February 14, 2018
By Elaine Schmidt
As four lonely strangers huddle together over drinks in a Manhattan bar at the height of World War II, they come to a cold realization: Humankind's tendency for self-destruction has sapped them of all hope and happiness.
That it takes conflict, chaos and loss for humans to re-evaluate our search for faith is perhaps the most tragic sentiment of W.H. Auden's book-length poem "The Age of Anxiety." After Quant, Malin, Rosetta and Emble find common ground and create an alcohol-induced happiness, with long-breathed soliloquies about "the godless growing like green cedars on righteous ruins," a blossoming friendship takes them to Rosetta's apartment, where more drinking ensues, capped with a bit of self-understanding in the end.
If the book-length poem published in 1947 captured a wartime dread and anxiety that was to last another four decades or so, Leonard Bernstein's symphonic piano concerto of the same name turned it into a statement of perennial relevance.
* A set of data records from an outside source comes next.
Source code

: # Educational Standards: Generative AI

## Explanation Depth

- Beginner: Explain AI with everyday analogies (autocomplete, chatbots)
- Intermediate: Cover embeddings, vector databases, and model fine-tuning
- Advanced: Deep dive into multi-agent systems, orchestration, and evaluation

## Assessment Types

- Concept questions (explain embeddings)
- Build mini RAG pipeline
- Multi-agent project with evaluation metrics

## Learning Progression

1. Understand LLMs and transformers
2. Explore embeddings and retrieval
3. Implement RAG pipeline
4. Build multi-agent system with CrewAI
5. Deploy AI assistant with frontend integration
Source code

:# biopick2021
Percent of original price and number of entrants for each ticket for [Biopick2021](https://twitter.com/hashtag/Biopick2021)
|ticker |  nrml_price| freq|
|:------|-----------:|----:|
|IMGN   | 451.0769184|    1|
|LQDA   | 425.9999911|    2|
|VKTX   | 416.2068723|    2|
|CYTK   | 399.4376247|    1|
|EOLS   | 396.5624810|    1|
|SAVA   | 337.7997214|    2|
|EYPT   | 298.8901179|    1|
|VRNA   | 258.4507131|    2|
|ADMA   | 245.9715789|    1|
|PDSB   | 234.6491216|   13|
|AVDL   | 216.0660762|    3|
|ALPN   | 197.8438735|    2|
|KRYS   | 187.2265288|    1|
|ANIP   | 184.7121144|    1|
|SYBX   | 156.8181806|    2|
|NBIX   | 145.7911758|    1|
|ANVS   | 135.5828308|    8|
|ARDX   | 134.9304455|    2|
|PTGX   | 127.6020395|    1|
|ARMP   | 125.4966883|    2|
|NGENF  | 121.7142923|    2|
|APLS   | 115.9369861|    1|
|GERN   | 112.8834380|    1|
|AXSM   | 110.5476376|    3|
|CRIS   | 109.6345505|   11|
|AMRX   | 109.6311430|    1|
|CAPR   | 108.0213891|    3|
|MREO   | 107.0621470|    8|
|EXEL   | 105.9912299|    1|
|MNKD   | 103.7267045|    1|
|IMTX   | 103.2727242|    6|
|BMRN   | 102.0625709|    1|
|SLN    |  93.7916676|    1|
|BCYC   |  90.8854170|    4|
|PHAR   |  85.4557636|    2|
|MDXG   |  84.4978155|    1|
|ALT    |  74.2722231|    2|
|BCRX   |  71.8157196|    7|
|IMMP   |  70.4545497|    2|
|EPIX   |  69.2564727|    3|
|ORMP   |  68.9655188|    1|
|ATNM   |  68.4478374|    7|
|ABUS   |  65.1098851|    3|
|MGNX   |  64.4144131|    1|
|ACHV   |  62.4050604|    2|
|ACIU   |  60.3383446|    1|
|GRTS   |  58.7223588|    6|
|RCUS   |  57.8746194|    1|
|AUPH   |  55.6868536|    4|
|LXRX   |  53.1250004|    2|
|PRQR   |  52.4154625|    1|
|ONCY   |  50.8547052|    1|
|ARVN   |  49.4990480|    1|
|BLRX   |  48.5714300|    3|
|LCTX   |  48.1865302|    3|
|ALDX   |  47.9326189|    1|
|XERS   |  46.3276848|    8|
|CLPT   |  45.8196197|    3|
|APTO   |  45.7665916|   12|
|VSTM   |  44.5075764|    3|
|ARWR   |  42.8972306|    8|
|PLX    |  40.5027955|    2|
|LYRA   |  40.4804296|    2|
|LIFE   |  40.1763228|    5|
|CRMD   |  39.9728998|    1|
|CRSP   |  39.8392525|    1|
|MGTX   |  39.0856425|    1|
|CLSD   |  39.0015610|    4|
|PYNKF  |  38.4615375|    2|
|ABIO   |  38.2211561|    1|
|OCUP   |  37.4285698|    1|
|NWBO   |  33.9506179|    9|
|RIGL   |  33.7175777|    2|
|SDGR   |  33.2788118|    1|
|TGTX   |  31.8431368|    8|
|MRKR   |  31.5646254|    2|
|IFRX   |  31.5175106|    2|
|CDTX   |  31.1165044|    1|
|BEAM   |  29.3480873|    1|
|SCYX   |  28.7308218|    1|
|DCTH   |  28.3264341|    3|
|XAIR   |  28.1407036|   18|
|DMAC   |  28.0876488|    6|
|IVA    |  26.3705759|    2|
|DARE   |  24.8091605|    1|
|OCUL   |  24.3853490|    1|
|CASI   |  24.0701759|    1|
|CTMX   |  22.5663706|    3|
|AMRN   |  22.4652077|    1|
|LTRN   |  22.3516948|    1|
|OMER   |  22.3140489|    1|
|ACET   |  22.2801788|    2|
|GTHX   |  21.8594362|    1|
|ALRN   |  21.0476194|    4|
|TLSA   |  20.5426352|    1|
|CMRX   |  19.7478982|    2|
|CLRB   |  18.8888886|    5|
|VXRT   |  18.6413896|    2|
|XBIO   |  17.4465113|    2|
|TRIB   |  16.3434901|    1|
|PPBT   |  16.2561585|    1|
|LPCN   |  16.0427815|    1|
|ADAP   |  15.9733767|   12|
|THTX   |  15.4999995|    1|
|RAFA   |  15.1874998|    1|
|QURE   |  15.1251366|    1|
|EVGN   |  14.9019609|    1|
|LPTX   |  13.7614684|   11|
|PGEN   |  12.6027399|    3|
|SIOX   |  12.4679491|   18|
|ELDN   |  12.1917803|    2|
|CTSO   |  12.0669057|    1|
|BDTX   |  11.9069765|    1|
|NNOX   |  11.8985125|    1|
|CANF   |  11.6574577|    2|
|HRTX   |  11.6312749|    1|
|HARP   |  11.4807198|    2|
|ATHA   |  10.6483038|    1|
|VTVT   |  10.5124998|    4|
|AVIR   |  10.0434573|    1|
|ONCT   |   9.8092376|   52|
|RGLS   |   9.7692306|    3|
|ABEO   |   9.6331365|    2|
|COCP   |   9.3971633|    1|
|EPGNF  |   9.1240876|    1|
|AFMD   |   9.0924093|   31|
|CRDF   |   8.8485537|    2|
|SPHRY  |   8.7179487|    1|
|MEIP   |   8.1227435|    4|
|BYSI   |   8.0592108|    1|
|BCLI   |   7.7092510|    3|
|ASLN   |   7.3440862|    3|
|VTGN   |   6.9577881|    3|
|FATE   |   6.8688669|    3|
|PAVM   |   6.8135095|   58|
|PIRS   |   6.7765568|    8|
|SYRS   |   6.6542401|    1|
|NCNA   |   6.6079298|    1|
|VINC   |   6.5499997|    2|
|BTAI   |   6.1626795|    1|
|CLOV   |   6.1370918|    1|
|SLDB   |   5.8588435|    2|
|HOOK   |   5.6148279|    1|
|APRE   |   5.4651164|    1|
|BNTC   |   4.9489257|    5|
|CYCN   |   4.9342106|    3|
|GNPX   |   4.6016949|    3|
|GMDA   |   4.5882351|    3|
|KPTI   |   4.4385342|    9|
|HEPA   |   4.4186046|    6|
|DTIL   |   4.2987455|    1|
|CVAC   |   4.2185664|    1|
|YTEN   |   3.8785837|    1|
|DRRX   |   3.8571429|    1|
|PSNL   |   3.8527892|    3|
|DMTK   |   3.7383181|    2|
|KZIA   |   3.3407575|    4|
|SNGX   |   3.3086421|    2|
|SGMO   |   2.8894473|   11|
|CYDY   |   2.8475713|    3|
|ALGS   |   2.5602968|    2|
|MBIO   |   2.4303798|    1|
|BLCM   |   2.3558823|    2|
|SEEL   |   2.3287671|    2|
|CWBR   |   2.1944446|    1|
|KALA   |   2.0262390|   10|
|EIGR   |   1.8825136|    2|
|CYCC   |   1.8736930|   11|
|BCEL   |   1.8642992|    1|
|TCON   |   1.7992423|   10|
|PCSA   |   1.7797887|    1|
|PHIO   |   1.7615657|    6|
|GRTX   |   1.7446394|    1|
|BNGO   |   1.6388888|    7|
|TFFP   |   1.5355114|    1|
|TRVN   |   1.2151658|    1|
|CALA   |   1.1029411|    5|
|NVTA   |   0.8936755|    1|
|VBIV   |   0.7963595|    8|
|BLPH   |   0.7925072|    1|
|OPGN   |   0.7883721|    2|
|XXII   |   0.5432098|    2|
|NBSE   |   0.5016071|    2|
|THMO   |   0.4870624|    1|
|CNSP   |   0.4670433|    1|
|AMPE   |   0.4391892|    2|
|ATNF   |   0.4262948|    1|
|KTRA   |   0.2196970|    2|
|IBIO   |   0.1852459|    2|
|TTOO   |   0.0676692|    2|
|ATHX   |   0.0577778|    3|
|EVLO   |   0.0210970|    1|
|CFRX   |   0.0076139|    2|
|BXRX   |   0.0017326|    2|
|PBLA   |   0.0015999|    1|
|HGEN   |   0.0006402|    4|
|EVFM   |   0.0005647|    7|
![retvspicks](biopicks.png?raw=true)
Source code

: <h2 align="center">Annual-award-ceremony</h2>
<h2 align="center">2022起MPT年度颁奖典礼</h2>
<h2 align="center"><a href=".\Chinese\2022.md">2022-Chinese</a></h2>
"We all feel we have something failing us in humanity, but at the same time we experience joy and connection with other human beings," says pianist Orli Shaham. "In this way the piece is timeless."
Shaham is the featured soloist for the Orlando Philharmonic's performance of "The Age of Anxiety" this Saturday, in commemoration of the 100th anniversary of Bernstein's birth. Born in Jerusalem to scientist parents, Shaham was first encouraged to learn the piece at the age of 19 by Victor Yampolsky, former music director of the Omaha Symphony Orchestra. She has taken it all over the world since, culminating, after more than 20 years of interpreting the piece, with a performance with the China NCPA Orchestra this summer in Beijing. "I never cease to find delight in it," she says.
Always ambivalent about his relationship to his Judaism, Bernstein found kinship with the poem and devised a large-scale symphony-concerto following Auden's general structure and tone.
"Both works are enormous and speak with great depth," says Shaham, who is making her Orlando Philharmonic debut under the baton of former Juilliard classmate Eric Jacobsen. "The piece holds together very well on its own, even though it comes from the Auden poem. It's one artist understanding the other's work so deeply that he makes it his own."
Following a prologue for two clarinets and a series of 14 related variations for piano and orchestra, there is a dirge for the loss of hope that marks the decadence of the 20th century. "It symbolizes all of our deepest anguish – our mourning for what we thought the world was before World War II, although it applies to other contexts of deep existential angst," says Shaham. A brisk masque follows – the party at Rosetta's, in which Bernstein blazingly depicts the uniquely American flavor of jazz and musical theater. The masque "serves as a release from [the anguish of the dirge], and brings us back to people interacting and finding joy in each other," Shaham says.
It is that joy in communion that persists after the end of Bernstein's stirring climax for full orchestra and piano, though almost 40 years after the premiere he remembered it as a "false hilarity," in the context of the war. But, he said, "somewhere in the aftermath, at least one of the characters does find the core of faith, which is what I'm after in – I guess – every work I ever write."